2012-02-03 | 〆良心的裁判役拒否

補遺2―あとがきに代えて

 まえがきでも触れたように、本連載の叙述は裁判員制度施行前に用意していた草稿に基づいています。制度施行から3年近くが経過しようとしている現在、再考しなければならない問題が生じています。
 それは本連載の主題にとってどんでん返しにようになりますが、果たして良心的拒否‐市民的不服従だけで制度を廃止に追い込めるだろうかということです。
 このように問うことにはわけがあります。すなわち、これまでの制度運用状況を見る限り、毎年相当数の人が法律上の辞退を認められているばかりか、良心的拒否者を含むと見られる不出頭者も少なくないことの結果として、呼出状を送付された裁判員候補者のうち実際に裁判員選任手続に出席しているのは実質4割弱にとどまっています。しかも、当局は不出頭者に対する過料の制裁をまだ1件も発動していないというのです。
 こうしたデータから推察すると、司法当局としても、裁判員制度をめぐっては相当数の辞退者・拒否者が出るであろうことを想定して、それらの者は深追いしないという方針を持っていると見られます。言い換えれば、積極的な協力姿勢を示す候補者だけをピックアップして翼賛的な「少数精鋭主義」で制度を運用しようとの方針です。
 この点、裁判員制度における原則6人という裁判員数は、原則12人の陪審制と比べ、こうした「少数精鋭主義」を採りやすい員数構成になっていると言えます。
 その結果として、裁判員裁判における無罪率は従来の職業裁判官裁判よりも低く、一部で期待されていた死刑判決の抑制にもつながらず、量刑水準は総体として従来並みか、一部凶悪事件では制度施行前から始まっていた厳罰化政策に沿ってかえって重罰化の傾向を示しているのです。
 要するに、裁判員制度は本文でも述べたとおり、「犯罪との戦い」という法イデオロギーに立脚した必罰‐厳罰装置としておおむね“順調に”機能し始めており、本文でも引いた法学者・小田中聡樹氏の言葉を再引用すれば「国民に刑事裁判参加を義務付け強制することを通じて権力層に抱き込み、「統治主体意識」つまりは権力的意識・処罰意識を注入し、国家的な処罰・取締体制の基盤を強固なものとしていくこと」という支配層の狙いはかなりの程度実現できていると言ってよいでしょう。
 一方で、多くの国民が依然として制度に否定的でありながら、本文で提示したような市民的不服従のうねりは見られず、当局としても、一部の拒否者は放任しておいても制度は十分に維持していけると踏んでいるようです。そうなると、制度を廃止させるための戦略も見直さざるを得ないように思われるわけです。

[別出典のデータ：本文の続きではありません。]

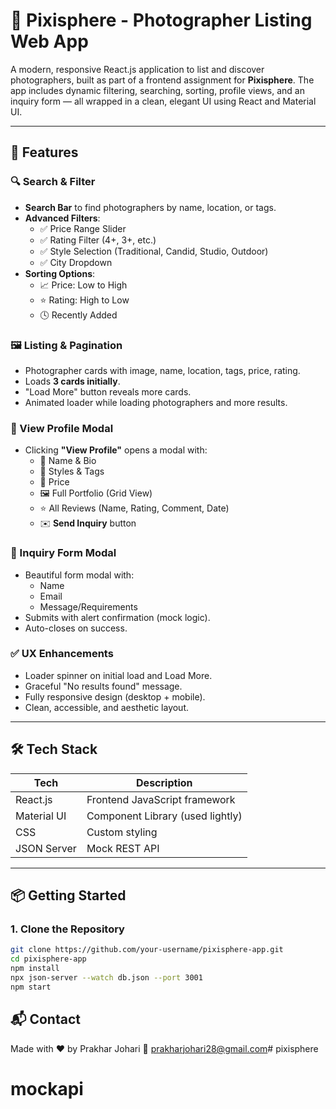 # 📸 Pixisphere - Photographer Listing Web App

A modern, responsive React.js application to list and discover photographers, built as part of a frontend assignment for **Pixisphere**. The app includes dynamic filtering, searching, sorting, profile views, and an inquiry form — all wrapped in a clean, elegant UI using React and Material UI.

---

## 🚀 Features

### 🔍 Search & Filter
- **Search Bar** to find photographers by name, location, or tags.
- **Advanced Filters**:
  - ✅ Price Range Slider
  - ✅ Rating Filter (4+, 3+, etc.)
  - ✅ Style Selection (Traditional, Candid, Studio, Outdoor)
  - ✅ City Dropdown
- **Sorting Options**:
  - 📈 Price: Low to High
  - ⭐ Rating: High to Low
  - 🕓 Recently Added

### 🖼️ Listing & Pagination
- Photographer cards with image, name, location, tags, price, rating.
- Loads **3 cards initially**.
- "Load More" button reveals more cards.
- Animated loader while loading photographers and more results.

### 👤 View Profile Modal
- Clicking **"View Profile"** opens a modal with:
  - 📛 Name & Bio
  - 🎯 Styles & Tags
  - 💸 Price
  - 🖼️ Full Portfolio (Grid View)
  - ⭐ All Reviews (Name, Rating, Comment, Date)
  - ✉️ **Send Inquiry** button

### 📨 Inquiry Form Modal
- Beautiful form modal with:
  - Name
  - Email
  - Message/Requirements
- Submits with alert confirmation (mock logic).
- Auto-closes on success.

### ✅ UX Enhancements
- Loader spinner on initial load and Load More.
- Graceful "No results found" message.
- Fully responsive design (desktop + mobile).
- Clean, accessible, and aesthetic layout.

---

## 🛠️ Tech Stack

| Tech       | Description                     |
|------------|---------------------------------|
| React.js   | Frontend JavaScript framework   |
| Material UI| Component Library (used lightly)|
| CSS        | Custom styling                  |
| JSON Server| Mock REST API                   |

---


## 📦 Getting Started

### 1. Clone the Repository

```bash
git clone https://github.com/your-username/pixisphere-app.git
cd pixisphere-app
npm install
npx json-server --watch db.json --port 3001
npm start
```

## 📬 Contact
Made with ❤️ by Prakhar Johari
📧 prakharjohari28@gmail.com# pixisphere
# mockapi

 とはいえ、本連載が主題としてきた良心的拒否の意義が失われたわけではありません。しかし、このように制度を言わば外側から揺さぶるだけでなく、内側からも揺さぶることが必要ではないかと考えられるのです。
 裁判員制度を内側から揺さぶるとは、良心的拒否とは反対に、制度に批判的な立場に立ちつつ、あえて裁判に参加してみること―言わば「批判的裁判参加」―を意味します。
 具体的には、あえて裁判員を引き受けつつ、評議を通じて必罰・厳罰の流れに抗することです。これは一見困難なことのように見えますが、要するに「疑わしきは被告人の利益に」(無罪の推定)及び「刑罰は必要最小限度で」(刑罰の謙抑性)という刑事司法の二大鉄則に忠実な意見を堂々と述べればよいのです。

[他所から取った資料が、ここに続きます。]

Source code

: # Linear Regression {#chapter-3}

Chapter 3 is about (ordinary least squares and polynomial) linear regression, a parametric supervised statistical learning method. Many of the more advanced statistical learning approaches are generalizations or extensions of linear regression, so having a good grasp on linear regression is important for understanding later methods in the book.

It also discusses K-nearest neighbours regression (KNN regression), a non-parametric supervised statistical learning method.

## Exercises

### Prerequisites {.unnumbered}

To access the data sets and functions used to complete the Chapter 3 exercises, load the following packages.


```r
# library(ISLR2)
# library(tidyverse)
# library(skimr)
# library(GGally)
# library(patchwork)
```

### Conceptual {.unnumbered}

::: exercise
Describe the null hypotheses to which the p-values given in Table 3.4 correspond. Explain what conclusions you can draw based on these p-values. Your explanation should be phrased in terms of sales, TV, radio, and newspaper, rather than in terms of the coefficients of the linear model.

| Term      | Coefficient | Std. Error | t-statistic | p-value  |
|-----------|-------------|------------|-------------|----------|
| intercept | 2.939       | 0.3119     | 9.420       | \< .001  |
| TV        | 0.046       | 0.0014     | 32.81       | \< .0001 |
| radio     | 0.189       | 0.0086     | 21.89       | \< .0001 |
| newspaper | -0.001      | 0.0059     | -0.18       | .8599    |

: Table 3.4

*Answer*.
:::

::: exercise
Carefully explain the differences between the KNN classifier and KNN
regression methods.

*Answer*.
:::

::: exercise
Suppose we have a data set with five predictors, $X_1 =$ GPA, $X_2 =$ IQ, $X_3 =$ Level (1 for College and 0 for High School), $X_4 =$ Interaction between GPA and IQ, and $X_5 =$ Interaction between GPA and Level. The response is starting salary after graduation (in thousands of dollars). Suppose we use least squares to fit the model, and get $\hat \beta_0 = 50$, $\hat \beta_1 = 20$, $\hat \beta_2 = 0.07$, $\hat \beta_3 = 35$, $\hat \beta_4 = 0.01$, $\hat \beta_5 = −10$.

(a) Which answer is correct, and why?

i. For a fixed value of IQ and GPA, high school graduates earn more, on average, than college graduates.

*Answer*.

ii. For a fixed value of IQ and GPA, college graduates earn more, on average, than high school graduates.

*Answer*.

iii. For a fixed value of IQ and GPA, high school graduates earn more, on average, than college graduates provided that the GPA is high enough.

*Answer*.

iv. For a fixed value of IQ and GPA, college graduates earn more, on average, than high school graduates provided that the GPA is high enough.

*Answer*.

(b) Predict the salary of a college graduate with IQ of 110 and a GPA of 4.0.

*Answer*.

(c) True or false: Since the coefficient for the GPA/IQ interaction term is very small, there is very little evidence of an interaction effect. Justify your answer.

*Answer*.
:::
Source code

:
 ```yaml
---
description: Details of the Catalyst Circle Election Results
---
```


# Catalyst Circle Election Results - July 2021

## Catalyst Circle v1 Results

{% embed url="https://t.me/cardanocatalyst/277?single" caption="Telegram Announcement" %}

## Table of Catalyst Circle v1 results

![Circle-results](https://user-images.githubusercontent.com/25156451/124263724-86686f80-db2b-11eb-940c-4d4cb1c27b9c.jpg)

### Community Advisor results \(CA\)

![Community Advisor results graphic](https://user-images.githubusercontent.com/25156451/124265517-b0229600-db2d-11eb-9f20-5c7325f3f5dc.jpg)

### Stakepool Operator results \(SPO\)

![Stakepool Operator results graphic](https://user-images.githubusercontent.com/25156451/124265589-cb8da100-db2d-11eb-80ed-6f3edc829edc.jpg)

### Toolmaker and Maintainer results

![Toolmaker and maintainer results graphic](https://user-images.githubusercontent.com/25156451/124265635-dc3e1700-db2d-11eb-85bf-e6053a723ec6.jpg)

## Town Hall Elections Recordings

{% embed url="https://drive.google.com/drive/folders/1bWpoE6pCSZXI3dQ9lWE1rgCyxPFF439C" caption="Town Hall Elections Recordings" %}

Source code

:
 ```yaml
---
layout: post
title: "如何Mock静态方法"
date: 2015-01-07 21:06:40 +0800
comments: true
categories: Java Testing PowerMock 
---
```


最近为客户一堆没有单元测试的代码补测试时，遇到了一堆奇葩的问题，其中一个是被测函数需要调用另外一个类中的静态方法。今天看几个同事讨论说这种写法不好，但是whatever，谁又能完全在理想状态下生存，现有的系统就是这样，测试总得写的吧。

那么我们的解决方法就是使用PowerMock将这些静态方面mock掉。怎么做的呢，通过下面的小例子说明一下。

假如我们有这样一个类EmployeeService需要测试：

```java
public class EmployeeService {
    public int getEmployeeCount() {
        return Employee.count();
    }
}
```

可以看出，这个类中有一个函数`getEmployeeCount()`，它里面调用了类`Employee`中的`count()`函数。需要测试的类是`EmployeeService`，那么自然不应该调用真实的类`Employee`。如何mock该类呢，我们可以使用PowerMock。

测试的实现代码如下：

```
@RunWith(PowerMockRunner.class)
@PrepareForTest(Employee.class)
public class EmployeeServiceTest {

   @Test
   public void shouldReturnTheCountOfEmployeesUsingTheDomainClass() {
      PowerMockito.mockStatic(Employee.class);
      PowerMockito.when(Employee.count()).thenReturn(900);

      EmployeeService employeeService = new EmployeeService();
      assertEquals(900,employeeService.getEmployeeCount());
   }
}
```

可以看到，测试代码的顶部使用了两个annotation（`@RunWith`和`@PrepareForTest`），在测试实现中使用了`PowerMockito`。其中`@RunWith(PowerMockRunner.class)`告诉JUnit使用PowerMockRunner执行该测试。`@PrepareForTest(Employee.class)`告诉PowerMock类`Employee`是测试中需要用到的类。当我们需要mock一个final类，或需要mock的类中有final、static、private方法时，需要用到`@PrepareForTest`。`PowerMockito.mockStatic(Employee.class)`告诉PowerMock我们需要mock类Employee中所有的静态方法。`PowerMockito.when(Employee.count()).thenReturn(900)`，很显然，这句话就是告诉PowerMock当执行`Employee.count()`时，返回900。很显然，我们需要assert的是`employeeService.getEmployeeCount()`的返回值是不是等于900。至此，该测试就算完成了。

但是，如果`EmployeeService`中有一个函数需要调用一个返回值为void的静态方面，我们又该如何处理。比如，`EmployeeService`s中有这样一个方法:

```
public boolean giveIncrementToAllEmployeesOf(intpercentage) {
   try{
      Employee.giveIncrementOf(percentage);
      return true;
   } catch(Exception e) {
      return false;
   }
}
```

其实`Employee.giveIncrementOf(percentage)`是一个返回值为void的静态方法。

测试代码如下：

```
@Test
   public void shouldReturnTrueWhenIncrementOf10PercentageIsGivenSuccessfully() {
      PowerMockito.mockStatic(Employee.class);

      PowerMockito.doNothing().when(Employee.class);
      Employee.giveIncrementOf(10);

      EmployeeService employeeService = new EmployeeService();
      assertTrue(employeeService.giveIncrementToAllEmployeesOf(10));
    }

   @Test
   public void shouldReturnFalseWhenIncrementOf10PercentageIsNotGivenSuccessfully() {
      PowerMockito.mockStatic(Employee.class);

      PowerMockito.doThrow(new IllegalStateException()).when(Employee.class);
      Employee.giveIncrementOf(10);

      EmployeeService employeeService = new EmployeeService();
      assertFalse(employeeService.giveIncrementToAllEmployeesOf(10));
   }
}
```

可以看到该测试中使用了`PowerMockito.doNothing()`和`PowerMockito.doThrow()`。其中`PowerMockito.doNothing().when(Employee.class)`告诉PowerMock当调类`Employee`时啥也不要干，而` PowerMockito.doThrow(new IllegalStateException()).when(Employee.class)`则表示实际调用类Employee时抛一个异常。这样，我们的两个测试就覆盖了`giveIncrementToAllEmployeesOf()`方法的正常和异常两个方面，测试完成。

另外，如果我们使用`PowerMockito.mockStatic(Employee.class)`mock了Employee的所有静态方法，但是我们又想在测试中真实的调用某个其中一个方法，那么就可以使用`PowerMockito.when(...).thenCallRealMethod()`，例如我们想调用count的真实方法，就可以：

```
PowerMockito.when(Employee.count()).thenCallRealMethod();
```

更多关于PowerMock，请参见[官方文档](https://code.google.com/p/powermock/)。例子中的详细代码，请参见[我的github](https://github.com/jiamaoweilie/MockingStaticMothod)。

 実際、このように基本に忠実な初心的意見を述べることこそ、言葉の真の意味で「国民の健全な社会常識」に沿った裁判行動と言えるのではないでしょうか。
 このような行動をとる裁判員が増加することで、裁判員裁判が思惑どおり粛々と遂行できないようになれば、当局としても所期の狙いを外され、制度を維持していく意義を感じなくなるでしょう。
 ただし、理論編でも見たように、裁判員制度は排除の装置を何重にも用意しています。制度に批判的な者は裁判員選任手続の段階で「不公平な裁判をするおそれがある」とみなされて排除される可能性もありますが、選任手続をどうにかパスしても、審理や評議の過程で同じように判断されれば改めて解任されるおそれがあります(裁判員法41条1項7号・43条2項・同条3項)。
 従って、批判的裁判参加を完遂するには制度の是非論には言及しないなど、言動に相当な神経を使う必要があるかもしれません。
 このように、裁判員制度に対する良心的拒否と批判的参加の二つの流れが合わさることを通じて、制度廃止への道筋が見えてくるのではないかというのが、現時点での筆者の見方ということになります。
 さて、最後に、刑事司法全般に妥当する小田中氏のもう一つの警告的至言を引いて締めくくりとします。

「もし私たちが人身の自由を蔑ろにして警察、検察、裁判所の処罰権力に人身拘束、取調、起訴、裁判についての権限拡大と濫用を許せば、人間と社会の自律性は衰退し、かえって犯罪と非行は増大し、人間崩壊、社会崩壊が進むという悪循環に陥っていくでしょう。」